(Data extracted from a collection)
● ● ● ● ● ● ●
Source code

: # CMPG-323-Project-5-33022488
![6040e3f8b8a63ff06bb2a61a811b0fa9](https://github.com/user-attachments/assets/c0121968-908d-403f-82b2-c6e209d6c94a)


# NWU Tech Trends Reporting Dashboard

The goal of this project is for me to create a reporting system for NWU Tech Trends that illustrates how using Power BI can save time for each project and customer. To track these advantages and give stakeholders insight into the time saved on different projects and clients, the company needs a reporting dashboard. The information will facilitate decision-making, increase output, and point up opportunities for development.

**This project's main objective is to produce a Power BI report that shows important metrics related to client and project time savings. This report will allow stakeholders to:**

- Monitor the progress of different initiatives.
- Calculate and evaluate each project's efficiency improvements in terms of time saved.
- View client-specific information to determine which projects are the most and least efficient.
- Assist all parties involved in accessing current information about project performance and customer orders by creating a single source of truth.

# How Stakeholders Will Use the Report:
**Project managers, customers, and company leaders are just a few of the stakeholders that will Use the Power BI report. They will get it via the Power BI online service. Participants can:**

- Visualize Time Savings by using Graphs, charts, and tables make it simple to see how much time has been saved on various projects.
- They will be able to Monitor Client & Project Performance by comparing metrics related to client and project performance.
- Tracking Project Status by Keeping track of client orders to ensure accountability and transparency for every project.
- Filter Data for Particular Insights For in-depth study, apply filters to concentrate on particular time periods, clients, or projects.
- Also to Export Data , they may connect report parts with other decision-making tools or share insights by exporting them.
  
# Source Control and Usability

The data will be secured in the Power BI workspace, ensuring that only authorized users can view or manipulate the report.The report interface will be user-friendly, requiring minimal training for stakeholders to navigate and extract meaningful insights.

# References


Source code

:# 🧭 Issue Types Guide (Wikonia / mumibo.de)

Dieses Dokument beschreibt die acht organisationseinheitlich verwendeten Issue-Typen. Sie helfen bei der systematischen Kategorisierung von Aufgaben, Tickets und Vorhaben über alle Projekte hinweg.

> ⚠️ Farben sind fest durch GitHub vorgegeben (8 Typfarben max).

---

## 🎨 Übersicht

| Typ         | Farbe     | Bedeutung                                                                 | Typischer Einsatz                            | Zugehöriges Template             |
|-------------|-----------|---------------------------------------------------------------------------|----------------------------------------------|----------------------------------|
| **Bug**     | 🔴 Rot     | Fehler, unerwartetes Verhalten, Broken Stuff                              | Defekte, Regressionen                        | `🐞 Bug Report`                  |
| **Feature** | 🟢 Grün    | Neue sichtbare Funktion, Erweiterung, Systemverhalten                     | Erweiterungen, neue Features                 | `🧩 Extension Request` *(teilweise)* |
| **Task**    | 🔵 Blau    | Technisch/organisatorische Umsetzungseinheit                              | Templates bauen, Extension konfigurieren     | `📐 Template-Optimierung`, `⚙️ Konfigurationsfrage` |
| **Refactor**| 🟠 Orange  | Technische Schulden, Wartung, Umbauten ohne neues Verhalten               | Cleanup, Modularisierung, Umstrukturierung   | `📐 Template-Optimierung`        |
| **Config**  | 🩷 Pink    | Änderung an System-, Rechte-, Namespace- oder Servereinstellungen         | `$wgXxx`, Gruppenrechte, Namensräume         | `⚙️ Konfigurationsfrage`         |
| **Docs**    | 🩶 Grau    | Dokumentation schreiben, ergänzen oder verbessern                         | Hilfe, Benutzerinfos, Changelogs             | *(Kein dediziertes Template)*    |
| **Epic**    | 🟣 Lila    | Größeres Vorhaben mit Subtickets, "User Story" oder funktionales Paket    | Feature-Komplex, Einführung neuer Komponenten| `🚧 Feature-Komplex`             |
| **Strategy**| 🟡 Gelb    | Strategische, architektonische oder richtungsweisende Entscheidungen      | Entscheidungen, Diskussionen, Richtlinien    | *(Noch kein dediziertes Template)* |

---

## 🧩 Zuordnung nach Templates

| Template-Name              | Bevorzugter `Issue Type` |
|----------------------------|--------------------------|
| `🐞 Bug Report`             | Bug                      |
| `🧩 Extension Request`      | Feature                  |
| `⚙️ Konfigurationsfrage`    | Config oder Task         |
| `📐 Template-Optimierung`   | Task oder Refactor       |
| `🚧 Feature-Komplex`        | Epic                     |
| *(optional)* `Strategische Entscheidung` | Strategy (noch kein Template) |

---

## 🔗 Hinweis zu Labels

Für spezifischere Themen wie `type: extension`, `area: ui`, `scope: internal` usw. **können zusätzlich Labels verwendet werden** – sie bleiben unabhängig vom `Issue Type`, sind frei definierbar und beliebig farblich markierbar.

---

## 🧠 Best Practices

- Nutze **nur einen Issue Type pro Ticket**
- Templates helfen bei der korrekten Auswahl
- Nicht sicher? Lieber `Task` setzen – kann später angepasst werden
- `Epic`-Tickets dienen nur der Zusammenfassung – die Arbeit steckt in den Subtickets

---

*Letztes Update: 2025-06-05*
● ● ● ● ● ● ●
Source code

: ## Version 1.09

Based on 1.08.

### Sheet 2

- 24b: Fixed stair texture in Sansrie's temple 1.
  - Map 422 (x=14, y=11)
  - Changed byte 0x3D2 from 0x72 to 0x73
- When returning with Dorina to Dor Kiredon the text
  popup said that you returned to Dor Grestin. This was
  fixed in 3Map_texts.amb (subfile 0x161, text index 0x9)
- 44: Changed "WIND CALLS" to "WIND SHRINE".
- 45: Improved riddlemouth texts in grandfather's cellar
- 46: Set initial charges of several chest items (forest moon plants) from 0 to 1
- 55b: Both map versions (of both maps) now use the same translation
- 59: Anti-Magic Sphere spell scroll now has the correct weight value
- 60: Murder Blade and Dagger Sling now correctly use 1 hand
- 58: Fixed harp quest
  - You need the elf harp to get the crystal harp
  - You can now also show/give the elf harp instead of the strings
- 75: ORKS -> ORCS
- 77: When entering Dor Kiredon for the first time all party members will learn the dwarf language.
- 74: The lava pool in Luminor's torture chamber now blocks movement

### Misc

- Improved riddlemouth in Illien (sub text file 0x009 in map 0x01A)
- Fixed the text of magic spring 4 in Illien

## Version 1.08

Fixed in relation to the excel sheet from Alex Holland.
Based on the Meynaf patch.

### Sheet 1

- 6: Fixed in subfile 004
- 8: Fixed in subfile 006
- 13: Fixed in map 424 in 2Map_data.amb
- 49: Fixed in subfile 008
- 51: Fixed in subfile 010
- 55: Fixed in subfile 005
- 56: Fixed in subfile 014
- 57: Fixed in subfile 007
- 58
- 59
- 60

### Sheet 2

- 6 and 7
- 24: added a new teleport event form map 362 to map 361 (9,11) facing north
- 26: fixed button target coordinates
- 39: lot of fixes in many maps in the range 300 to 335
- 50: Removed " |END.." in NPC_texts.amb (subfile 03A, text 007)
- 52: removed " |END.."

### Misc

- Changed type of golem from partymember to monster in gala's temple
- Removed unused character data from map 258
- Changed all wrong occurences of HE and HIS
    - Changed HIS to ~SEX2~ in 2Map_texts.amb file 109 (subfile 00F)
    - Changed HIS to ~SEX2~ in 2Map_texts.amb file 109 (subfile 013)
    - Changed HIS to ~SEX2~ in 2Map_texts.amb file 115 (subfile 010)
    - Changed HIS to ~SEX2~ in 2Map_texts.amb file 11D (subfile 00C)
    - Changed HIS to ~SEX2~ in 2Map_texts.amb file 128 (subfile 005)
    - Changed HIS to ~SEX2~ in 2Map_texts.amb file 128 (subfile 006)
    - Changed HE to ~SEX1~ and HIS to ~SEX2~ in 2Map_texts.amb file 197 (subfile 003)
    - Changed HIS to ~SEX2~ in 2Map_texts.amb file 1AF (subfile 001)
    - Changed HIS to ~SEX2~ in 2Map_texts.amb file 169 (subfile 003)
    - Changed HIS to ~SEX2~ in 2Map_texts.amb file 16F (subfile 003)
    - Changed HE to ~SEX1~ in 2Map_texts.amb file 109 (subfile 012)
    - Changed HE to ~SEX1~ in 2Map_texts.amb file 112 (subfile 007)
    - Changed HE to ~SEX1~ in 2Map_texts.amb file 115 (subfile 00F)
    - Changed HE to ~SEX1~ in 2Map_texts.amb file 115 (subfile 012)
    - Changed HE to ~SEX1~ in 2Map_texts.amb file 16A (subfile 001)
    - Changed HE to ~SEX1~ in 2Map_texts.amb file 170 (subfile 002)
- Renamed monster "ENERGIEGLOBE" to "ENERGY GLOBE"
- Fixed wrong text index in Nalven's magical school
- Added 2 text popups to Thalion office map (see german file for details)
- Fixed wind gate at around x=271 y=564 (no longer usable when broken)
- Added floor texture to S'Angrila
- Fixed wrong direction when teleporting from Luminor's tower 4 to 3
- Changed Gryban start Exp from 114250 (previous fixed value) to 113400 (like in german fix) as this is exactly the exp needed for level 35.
● ● ● ● ● ● ●
**Exercise instructions:**
Copy out, word for word, the part of the entries above that begins at the line with "- 56: Fixed in subfile 014" and ends at the line with "- Changed HE to ~SEX1~ in 2Map_texts.amb file 109", including both.

**Solved problem:**
- 56: Fixed in subfile 014
- 57: Fixed in subfile 007
- 58
- 59
- 60

### Sheet 2

- 6 and 7
- 24: added a new teleport event form map 362 to map 361 (9,11) facing north
- 26: fixed button target coordinates
- 39: lot of fixes in many maps in the range 300 to 335
- 50: Removed " |END.." in NPC_texts.amb (subfile 03A, text 007)
- 52: removed " |END.."

### Misc

- Changed type of golem from partymember to monster in gala's temple
- Removed unused character data from map 258
- Changed all wrong occurences of HE and HIS
    - Changed HIS to ~SEX2~ in 2Map_texts.amb file 109 (subfile 00F)
    - Changed HIS to ~SEX2~ in 2Map_texts.amb file 109 (subfile 013)
    - Changed HIS to ~SEX2~ in 2Map_texts.amb file 115 (subfile 010)
    - Changed HIS to ~SEX2~ in 2Map_texts.amb file 11D (subfile 00C)
    - Changed HIS to ~SEX2~ in 2Map_texts.amb file 128 (subfile 005)
    - Changed HIS to ~SEX2~ in 2Map_texts.amb file 128 (subfile 006)
    - Changed HE to ~SEX1~ and HIS to ~SEX2~ in 2Map_texts.amb file 197 (subfile 003)
    - Changed HIS to ~SEX2~ in 2Map_texts.amb file 1AF (subfile 001)
    - Changed HIS to ~SEX2~ in 2Map_texts.amb file 169 (subfile 003)
    - Changed HIS to ~SEX2~ in 2Map_texts.amb file 16F (subfile 003)
    - Changed HE to ~SEX1~ in 2Map_texts.amb file 109 (subfile 012)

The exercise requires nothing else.